Just because tomato season is over, does not mean we all have to suffer. This pasta is SO easy and SO creamy thanks to my secret ingredient….. potato leek soup (vegan, of course)! By using the oil that the sun-dried tomatoes are packed in to cook down the onions and garlic, this dish gets packed with flavor. I used whole wheat pasta, but you could use whatever kind you want.

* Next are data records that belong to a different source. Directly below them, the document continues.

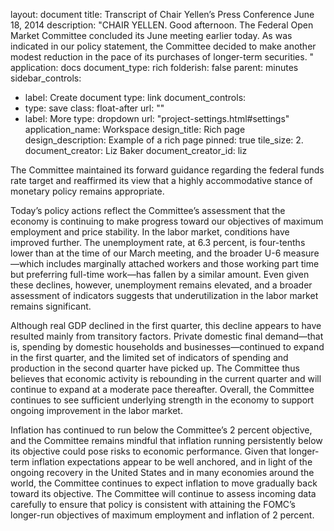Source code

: layout: document
title: Transcript of Chair Yellen’s Press Conference June 18, 2014
description: "CHAIR YELLEN. Good afternoon. The Federal Open Market Committee concluded its June meeting earlier today. As was indicated in our policy statement, the Committee decided to make another modest reduction in the pace of its purchases of longer-term securities. "
application: docs
document_type: rich
folderish: false
parent: minutes
sidebar_controls:
  - label: Create document
    type: link
document_controls:
  - type: save
    class: float-after
    url: ""
  - label: More
    type: dropdown
    url: "project-settings.html#settings"
application_name: Workspace
design_title: Rich page
design_description: Example of a rich page
pinned: true
tile_size: 2.
document_creator: Liz Baker
document_creator_id: liz

The Committee maintained its forward guidance regarding the federal funds rate target and reaffirmed its view that a highly accommodative stance of monetary policy remains appropriate.

Today’s policy actions reflect the Committee’s assessment that the economy is continuing to make progress toward our objectives of maximum employment and price stability. In the labor market, conditions have improved further. The unemployment rate, at 6.3 percent, is four-tenths lower than at the time of our March meeting, and the broader U-6 measure—which includes marginally attached workers and those working part time but preferring full-time work—has fallen by a similar amount. Even given these declines, however, unemployment remains elevated, and a broader assessment of indicators suggests that underutilization in the labor market remains significant.

Although real GDP declined in the first quarter, this decline appears to have resulted mainly from transitory factors. Private domestic final demand—that is, spending by domestic households and businesses—continued to expand in the first quarter, and the limited set of indicators of spending and production in the second quarter have picked up. The Committee thus believes that economic activity is rebounding in the current quarter and will continue to expand at a moderate pace thereafter. Overall, the Committee continues to see sufficient underlying strength in the economy to support ongoing improvement in the labor market.

Inflation has continued to run below the Committee’s 2 percent objective, and the Committee remains mindful that inflation running persistently below its objective could pose risks to economic performance. Given that longer-term inflation expectations appear to be well anchored, and in light of the ongoing recovery in the United States and in many economies around the world, the Committee continues to expect inflation to move gradually back toward its objective. The Committee will continue to assess incoming data carefully to ensure that policy is consistent with attaining the FOMC’s longer-run objectives of maximum employment and inflation of 2 percent.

Lentil, perhaps?
Sundried Tomato Basil Pasta
The search for a perfect creamy vegan pasta sauce is OVER. By using potato leek soup as a base, we have a quick and easy weeknight meal that can be ready in less than 30 minutes.
- 2 Tablespoons oil, from the sundried tomatoes
- 1 small onion, sliced
- 3 cloves garlic, sliced
- 1/4 cup dry white wine (optional)
- 2 Tablespoons flour
- 2 cups potato leek soup (make sure its vegan, I used imagine brand)
- 8 sun-dried tomatoes packed in oil, finely chopped
- half a box of pasta, cooked
- 1 lemon
- 1 cup basil, chopped
- Step 1 1. Heat the oil from the sun-dried tomatoes over medium heat until it flows in the pan like water. Add the onions and cook until brown, then add the garlic. Continue cooking until fragrant.
- Step 2 2. If you are using wine, add it now and cook until it is almost evaporated.
- Step 3 3. Sprinkle the flour in and stir to incorporate.
- Step 4 4. Add the potato leek soup, sun-dried tomatoes, and chopped basil. Bring to a simmer.
- Step 5 5. Squeeze half the lemon into the sauce, and use the rest for serving.
- Step 6 6. Stir in the cooked pasta and serve!